## Task requirements
Find all lines in the records that include the word "системы", and copy them out.

## Data for analysis

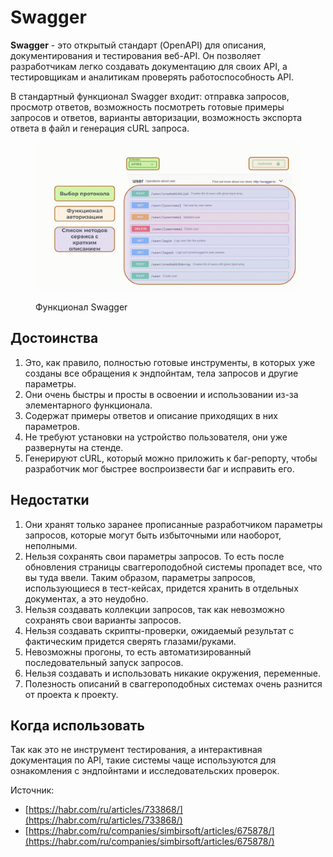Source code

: # Swagger

**Swagger** - это открытый стандарт (OpenAPI) для описания, документирования и тестирования веб-API. Он позволяет разработчикам легко создавать документацию для своих API, а тестировщикам и аналитикам проверять работоспособность API.

В стандартный функционал Swagger входит: отправка запросов, просмотр ответов, возможность посмотреть готовые примеры запросов и ответов, варианты авторизации, возможность экспорта ответа в файл и генерация cURL запроса.

<figure><img src="../../.gitbook/assets/swagger.png" alt="" width="563"><figcaption><p>Функционал Swagger</p></figcaption></figure>

## Достоинства

1. Это, как правило, полностью готовые инструменты, в которых уже созданы все обращения к эндпойнтам, тела запросов и другие параметры.&#x20;
2. Они очень быстры и просты в освоении и использовании из-за элементарного функционала.&#x20;
3. Содержат примеры ответов и описание приходящих в них параметров.&#x20;
4. Не требуют установки на устройство пользователя, они уже развернуты на стенде.&#x20;
5. Генерируют cURL, который можно приложить к баг-репорту, чтобы разработчик мог быстрее воспроизвести  баг и исправить его.&#x20;

## Недостатки

1. Они хранят только заранее прописанные разработчиком параметры запросов, которые могут быть избыточными или наоборот, неполными.&#x20;
2. Нельзя сохранять свои параметры запросов. То есть после обновления страницы сваггероподобной системы пропадет все, что вы туда ввели. Таким образом, параметры запросов, использующиеся в тест-кейсах, придется хранить в отдельных документах, а это неудобно.
3. Нельзя создавать коллекции запросов, так как невозможно сохранять свои варианты запросов.
4. Нельзя создавать скрипты-проверки, ожидаемый результат с фактическим придется сверять глазами/руками.
5. Невозможны прогоны, то есть автоматизированный последовательный запуск запросов.
6. Нельзя создавать и использовать никакие окружения, переменные.&#x20;
7. Полезность описаний в сваггероподобных системах очень разнится от проекта к проекту.

## Когда использовать

Так как это не инструмент тестирования, а интерактивная документация по API, такие системы чаще используются для ознакомления с эндпойнтами и исследовательских проверок.&#x20;







Источник:&#x20;

* [https://habr.com/ru/articles/733868/](https://habr.com/ru/articles/733868/)
* [https://habr.com/ru/companies/simbirsoft/articles/675878/](https://habr.com/ru/companies/simbirsoft/articles/675878/)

## Task result
2. Нельзя сохранять свои параметры запросов. То есть после обновления страницы сваггероподобной системы пропадет все, что вы туда ввели. Таким образом, параметры запросов, использующиеся в тест-кейсах, придется хранить в отдельных документах, а это неудобно.
Так как это не инструмент тестирования, а интерактивная документация по API, такие системы чаще используются для ознакомления с эндпойнтами и исследовательских проверок.&#x20;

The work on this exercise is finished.